Curiously, we have come to regard the absence of error in a student’s school performance as the sine qua non of excellence. Classroom practice seems to put major emphasis on “rights and wrongs,” as if this kind of knowing is at the very heart of what is important in learning. Virtually all evaluation and grading, the hallmark of a student’s accomplishment, represents a tallying up of the extent to which that student “knows,” or has performed correctly or incorrectly.
Yet, error is a natural condition of just about everything we do in our lives. We take the wrong turn off the highway; we put two tablespoons of baking soda into the cake instead of two teaspoons; we forget to feed the cat before leaving for work; we enter a withdrawal incorrectly in the checkbook; the postperson delivers the mail to the wrong address; we dial the wrong number on the telephone; we spell concomitant incorrectly in a manuscript submitted for publication; we bring the wrong documents to the accountant; we forget our passport when crossing the border.
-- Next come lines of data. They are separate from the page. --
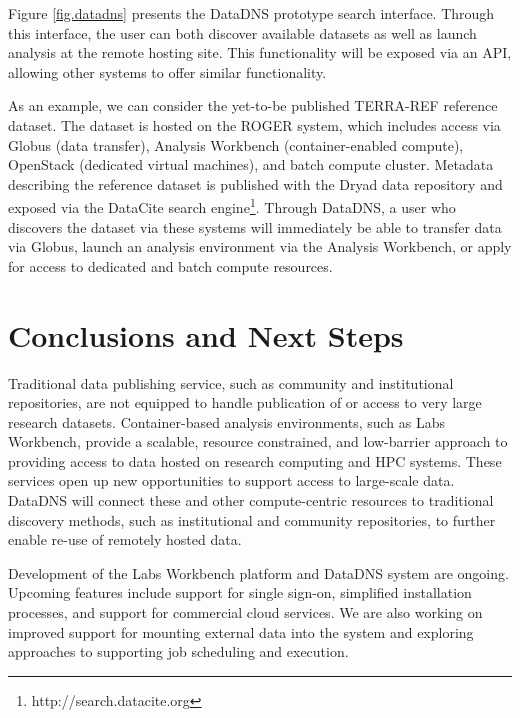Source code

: \documentclass{sig-alternate}
\begin{document}
Figure \ref{fig.datadns} presents the DataDNS prototype search interface. Through this interface, the user can both discover available datasets as well as launch analysis at the remote hosting site. This functionality will be exposed via an API, allowing other systems to offer similar functionality.

As an example, we can consider the yet-to-be published TERRA-REF reference dataset. The dataset is hosted on the ROGER system, which includes access via Globus (data transfer), Analysis Workbench (container-enabled compute), OpenStack (dedicated virtual machines), and batch compute cluster.  Metadata describing the reference dataset is published with the Dryad data repository and exposed via the DataCite search engine\footnote{http://search.datacite.org}. Through DataDNS, a user who discovers the dataset via these systems will immediately be able to transfer data via Globus, launch an analysis environment via the Analysis Workbench, or apply for access to dedicated and batch compute resources.


\section{Conclusions and Next Steps}

Traditional data publishing service, such as community and institutional repositories, are not equipped to handle publication of or access to very large research datasets.  Container-based analysis environments, such as Labs Workbench, provide a scalable, resource constrained, and low-barrier approach to providing access to data hosted on research computing and HPC systems. These services open up  new opportunities to support access to large-scale data.  DataDNS will connect these and other compute-centric resources to traditional discovery methods, such as institutional and community repositories, to further enable re-use of remotely hosted data.


Development of the Labs Workbench platform and DataDNS system are ongoing.  Upcoming features include support for single sign-on, simplified installation processes, and support for commercial cloud services. We are also working on improved support for mounting external data into the system and exploring approaches to supporting job scheduling and execution.


\small
  
\end{document}
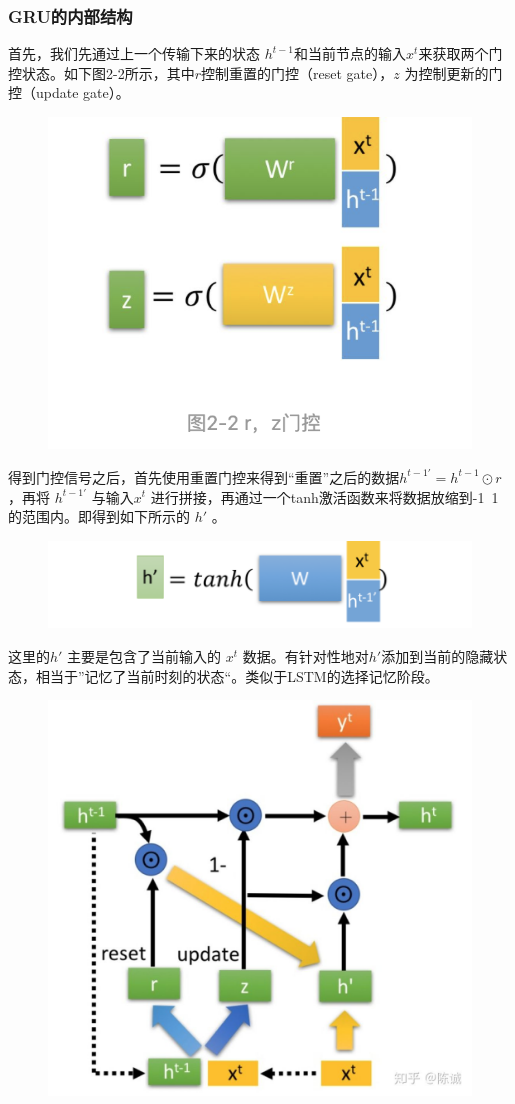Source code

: \documentclass[12pt]{article}
\begin{document}
\subsubsection{GRU的内部结构}
首先，我们先通过上一个传输下来的状态 $h^{t-1}$和当前节点的输入$x^t$来获取两个门控状态。如下图2-2所示，其中$r$控制重置的门控（reset gate），$z$ 为控制更新的门控（update gate）。
\begin{figure}[H]
    \centering
    \includegraphics[width=.6\textwidth]{fig/GRU_RZ_Gate.png}
\end{figure}
 
得到门控信号之后，首先使用重置门控来得到“重置”之后的数据$h^{{t-1}'} = h^{t-1}\odot r$ ，再将 $h^{{t-1}'} $ 与输入$x^t$ 进行拼接，再通过一个tanh激活函数来将数据放缩到-1~1的范围内。即得到如下所示的 $h'$ 。
\begin{figure}[H]
    \centering
    \includegraphics[width=.6\textwidth]{fig/GRU_h_pie.png}
\end{figure}

这里的$h'$ 主要是包含了当前输入的 $x^t$ 数据。有针对性地对$h'$添加到当前的隐藏状态，相当于”记忆了当前时刻的状态“。类似于LSTM的选择记忆阶段。
\begin{figure}[H]
    \centering
    \includegraphics[width=.6\textwidth]{fig/GRU_Internal_Structure.jpg}
\end{figure}
\end{document}
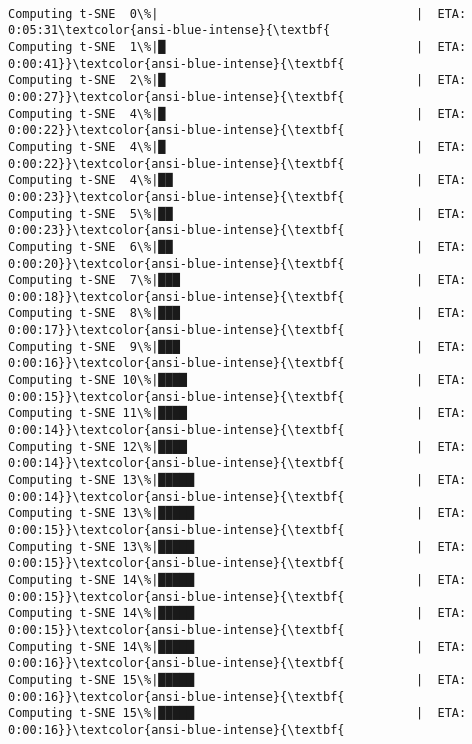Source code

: \documentclass[11pt]{article}
\begin{document}
    \begin{Verbatim}[commandchars=\\\{\}]

Computing t-SNE  0\%|                                    |  ETA: 0:05:31\textcolor{ansi-blue-intense}{\textbf{
Computing t-SNE  1\%|█                                   |  ETA: 0:00:41}}\textcolor{ansi-blue-intense}{\textbf{
Computing t-SNE  2\%|█                                   |  ETA: 0:00:27}}\textcolor{ansi-blue-intense}{\textbf{
Computing t-SNE  4\%|█                                   |  ETA: 0:00:22}}\textcolor{ansi-blue-intense}{\textbf{
Computing t-SNE  4\%|█                                   |  ETA: 0:00:22}}\textcolor{ansi-blue-intense}{\textbf{
Computing t-SNE  4\%|██                                  |  ETA: 0:00:23}}\textcolor{ansi-blue-intense}{\textbf{
Computing t-SNE  5\%|██                                  |  ETA: 0:00:23}}\textcolor{ansi-blue-intense}{\textbf{
Computing t-SNE  6\%|██                                  |  ETA: 0:00:20}}\textcolor{ansi-blue-intense}{\textbf{
Computing t-SNE  7\%|███                                 |  ETA: 0:00:18}}\textcolor{ansi-blue-intense}{\textbf{
Computing t-SNE  8\%|███                                 |  ETA: 0:00:17}}\textcolor{ansi-blue-intense}{\textbf{
Computing t-SNE  9\%|███                                 |  ETA: 0:00:16}}\textcolor{ansi-blue-intense}{\textbf{
Computing t-SNE 10\%|████                                |  ETA: 0:00:15}}\textcolor{ansi-blue-intense}{\textbf{
Computing t-SNE 11\%|████                                |  ETA: 0:00:14}}\textcolor{ansi-blue-intense}{\textbf{
Computing t-SNE 12\%|████                                |  ETA: 0:00:14}}\textcolor{ansi-blue-intense}{\textbf{
Computing t-SNE 13\%|█████                               |  ETA: 0:00:14}}\textcolor{ansi-blue-intense}{\textbf{
Computing t-SNE 13\%|█████                               |  ETA: 0:00:15}}\textcolor{ansi-blue-intense}{\textbf{
Computing t-SNE 13\%|█████                               |  ETA: 0:00:15}}\textcolor{ansi-blue-intense}{\textbf{
Computing t-SNE 14\%|█████                               |  ETA: 0:00:15}}\textcolor{ansi-blue-intense}{\textbf{
Computing t-SNE 14\%|█████                               |  ETA: 0:00:15}}\textcolor{ansi-blue-intense}{\textbf{
Computing t-SNE 14\%|█████                               |  ETA: 0:00:16}}\textcolor{ansi-blue-intense}{\textbf{
Computing t-SNE 15\%|█████                               |  ETA: 0:00:16}}\textcolor{ansi-blue-intense}{\textbf{
Computing t-SNE 15\%|█████                               |  ETA: 0:00:16}}\textcolor{ansi-blue-intense}{\textbf{

\end{Verbatim}
\end{document}
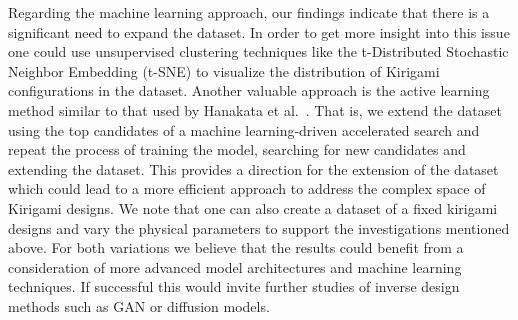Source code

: Regarding the machine learning approach, our findings indicate that there is a
significant need to expand the dataset. In order to get more insight into this
issue one could use unsupervised clustering techniques like the t-Distributed
Stochastic Neighbor Embedding (t-SNE) to visualize the distribution of Kirigami
configurations in the dataset. Another valuable approach is the active learning
method similar to that used by Hanakata et al.~\cite{PhysRevLett.121.255304}.
That is, we extend the dataset using the top candidates of a machine
learning-driven accelerated search and repeat the process of training the model,
searching for new candidates and extending the dataset. This provides a
direction for the extension of the dataset which could lead to a more efficient
approach to address the complex space of Kirigami designs. We note that one can also create a dataset of a fixed kirigami designs and vary the physical parameters to support the investigations mentioned above. For both variations we believe that the results could benefit from a consideration of more advanced model architectures and machine learning techniques. If successful this would invite further studies of inverse design methods such as \acrshort{GAN} or diffusion models. 






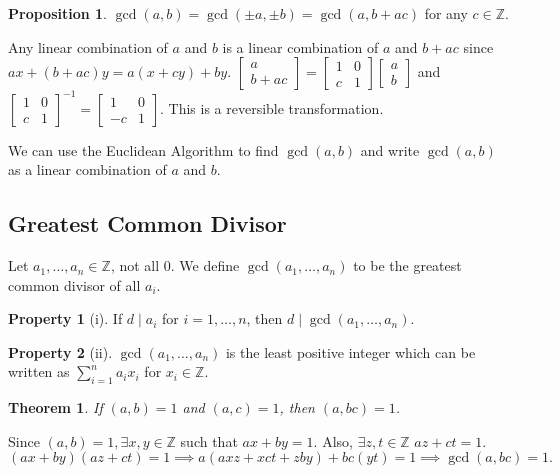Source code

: \documentclass[11pt]{article}
\newtheorem{thm}{Theorem}[section]
\theoremstyle{definition}
\newtheorem{prop}{Proposition}[section]
\newtheorem{pty}{Property}[section]
\newcommand{\The}[2]{\begin{#1}#2\end{#1}}
\newcommand{\rng}[2]{#1,\dots,#2}
\newcommand{\srng}[3]{#1_#2,\dots,#1_#3}
\newcommand{\st}[0]{\text{ such that }}
\newcommand{\ZZ}{\mathbb{Z}}
\begin{document}
\begin{prop} $\gcd(a,b) = \gcd(\pm a, \pm b) = \gcd(a, b+ac)$ for any $c\in\ZZ$. \end{prop}
\proof Any linear combination of $a$ and $b$ is a linear combination of $a$ and $b+ac$ since $ax+(b+ac)y = a(x+cy)+by$. 
\proof $\begin{bmatrix} a \\ b+ac \end{bmatrix} = \begin{bmatrix} 1 & 0 \\ c & 1 \end{bmatrix}\begin{bmatrix} a \\ b \end{bmatrix}$ and $\begin{bmatrix} 1&0\\c&1 \end{bmatrix}^{-1} = \begin{bmatrix} 1&0\\-c&1\end{bmatrix}$. This is a reversible transformation. 
\qedhere

\The{cor}{
	We can use the Euclidean Algorithm to find $\gcd(a,b)$ and write $\gcd(a,b)$ as a linear combination of $a$ and $b$.
}


\subsection{Greatest Common Divisor}
\The{defn}{
	Let $a_1,\dots,a_n \in \ZZ$, not all $0$. We define $\gcd(a_1,\dots,a_n)$ to be the greatest common divisor of all $a_i$. 
}

\begin{pty}[i]
If $d\mid a_i$ for $i=\rng{1}{n}$, then $d\mid \gcd(\srng{a}{1}{n})$. 
\end{pty}
\begin{pty}[ii] $\gcd(\srng{a}{1}{n})$ is the least positive integer which can be written as $\sum_{i=1}^{n}{a_ix_i}$ for $x_i\in\ZZ$.
\end{pty}

\begin{thm}
If $(a,b)=1$ and $(a,c)=1$, then $(a,bc)=1$.
\end{thm}
\proof Since $(a,b)=1, \exists x,y\in\ZZ$ such that $ax+by=1$.
Also, $\exists z,t\in\ZZ$ \st $az+ct=1$.
$$(ax+by)(az+ct)=1 \implies a(axz+xct+zby)+bc(yt) = 1 \implies \gcd(a,bc)=1.$$
\qedhere
\end{document}
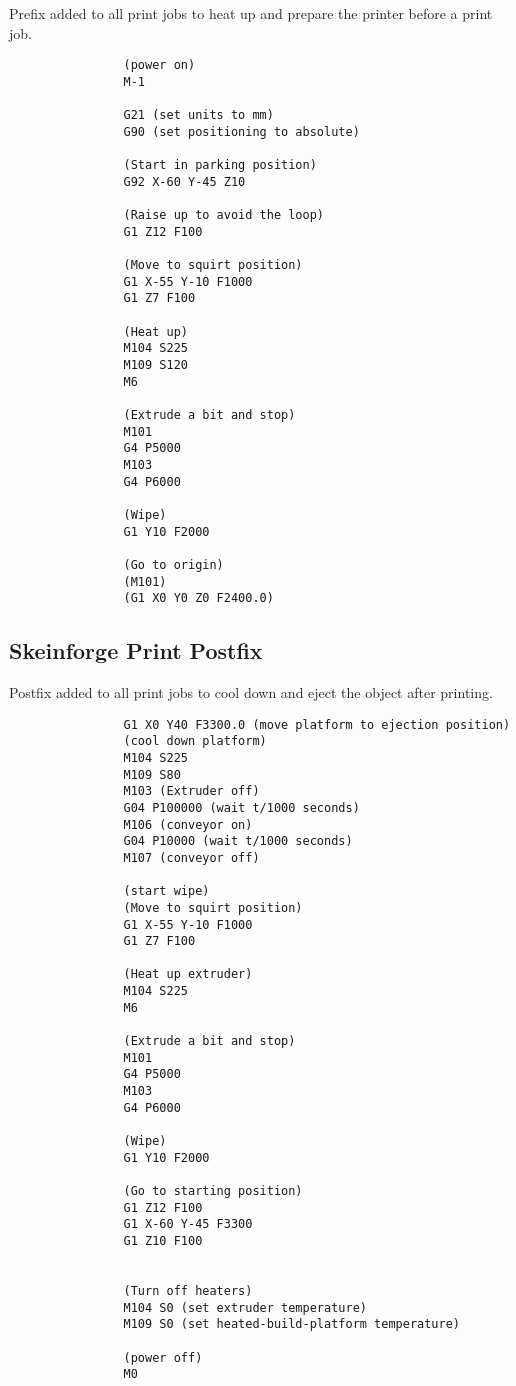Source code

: 			Prefix added to all print jobs to heat up and prepare the printer before a
			print job.
			
			\begin{verbatim}
				(power on)
				M-1
				
				G21 (set units to mm)
				G90 (set positioning to absolute)
				
				(Start in parking position)
				G92 X-60 Y-45 Z10
				
				(Raise up to avoid the loop)
				G1 Z12 F100
				
				(Move to squirt position)
				G1 X-55 Y-10 F1000
				G1 Z7 F100
				
				(Heat up)
				M104 S225
				M109 S120
				M6
				
				(Extrude a bit and stop)
				M101
				G4 P5000
				M103
				G4 P6000
				
				(Wipe)
				G1 Y10 F2000
				
				(Go to origin)
				(M101)
				(G1 X0 Y0 Z0 F2400.0)
			\end{verbatim}
		
		\subsection{Skeinforge Print Postfix}
			
			Postfix added to all print jobs to cool down and eject the object after
			printing.
			
			\begin{verbatim}
				G1 X0 Y40 F3300.0 (move platform to ejection position)
				(cool down platform)
				M104 S225
				M109 S80
				M103 (Extruder off)
				G04 P100000 (wait t/1000 seconds)
				M106 (conveyor on)
				G04 P10000 (wait t/1000 seconds)
				M107 (conveyor off)
				
				(start wipe)
				(Move to squirt position)
				G1 X-55 Y-10 F1000
				G1 Z7 F100
				
				(Heat up extruder)
				M104 S225
				M6
				
				(Extrude a bit and stop)
				M101
				G4 P5000
				M103
				G4 P6000
				
				(Wipe)
				G1 Y10 F2000
				
				(Go to starting position)
				G1 Z12 F100
				G1 X-60 Y-45 F3300
				G1 Z10 F100
				
				
				(Turn off heaters)
				M104 S0 (set extruder temperature)
				M109 S0 (set heated-build-platform temperature)
				
				(power off)
				M0
			\end{verbatim}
Such errors are made every day of our adult lives, and while they are, at the very least, irksome, and, at worst, needing our urgent corrective attention, we do not measure our daily functioning by how many errors we have made, nor by how many tasks we have gotten “right.”
A much more important criterion by which we assess competent adult functioning is our capacity for making an error and bouncing back to try again. To learn to accept our blundering, our fallibility as part of our human-ness; to learn to accept error as the mode of learning; to learn to use error to drive us forward to new understandings; to learn to keep our courage, our faith in ourselves, our ability to keep trying – these are the indicators that distinguish us as successful adults. This is, of course, how we wish to empower children.
We cannot empower children with practices that are rooted in punishment for errors, for such practices give the very opposite results. Instead of empowering them, we make them afraid to try, afraid to take risks, for fear that they will be wrong. Think of how each of us as adults would feel if a teacher were assigned to watch our every movement, monitoring what we did, assessing what was right and what was wrong, then completing a grading sheet with a tally mark highlighting our errors. Think of how we would feel at the end of that day, at the end of a week, at the end of a year! If we never made another move, if we became paralyzed in our efforts to perform our daily duties, it would be understandable. If this is an adult response, think of the toll such actions have on a child’s infinitely more fragile sense of self.
Valuing error as a mode of learning, instead of giving penalties for errors, runs counter to virtually all classroom practice. Yet, surely a teacher’s role must include helping the child to grow in certain skills where deficits and weaknesses are perceived. Can this diagnosis and feedback occur outside of a “right and wrong” framework? What if teachers examined students’ spelling or arithmetic papers and, instead of marking the errors in red, wrote comments such as:
Hey, Ella; I’m wondering about the way you spelled the word rabit (rabbit) and chiken (chicken). As you look at the differences in the spellings, I wonder what observations you can make?
Dear Jesse: I studied those examples you did where you multiplied with two digit numbers and I see some interesting patterns in your procedure that may be contributing to those wrong answers. Here’s your pattern and here’s another way. Can you observe some differences? Let me know what you see.
Is this too much to ask of teachers – to put aside their modus operandi of giving elevated status to right answers, and instead creating in their classrooms a learning laboratory in which error is examined clinically, critically and wisely, without the emotional baggage of negative judgment? Can we ask teachers to create classrooms in which searching to find out is truly valued and children are helped to learn from error?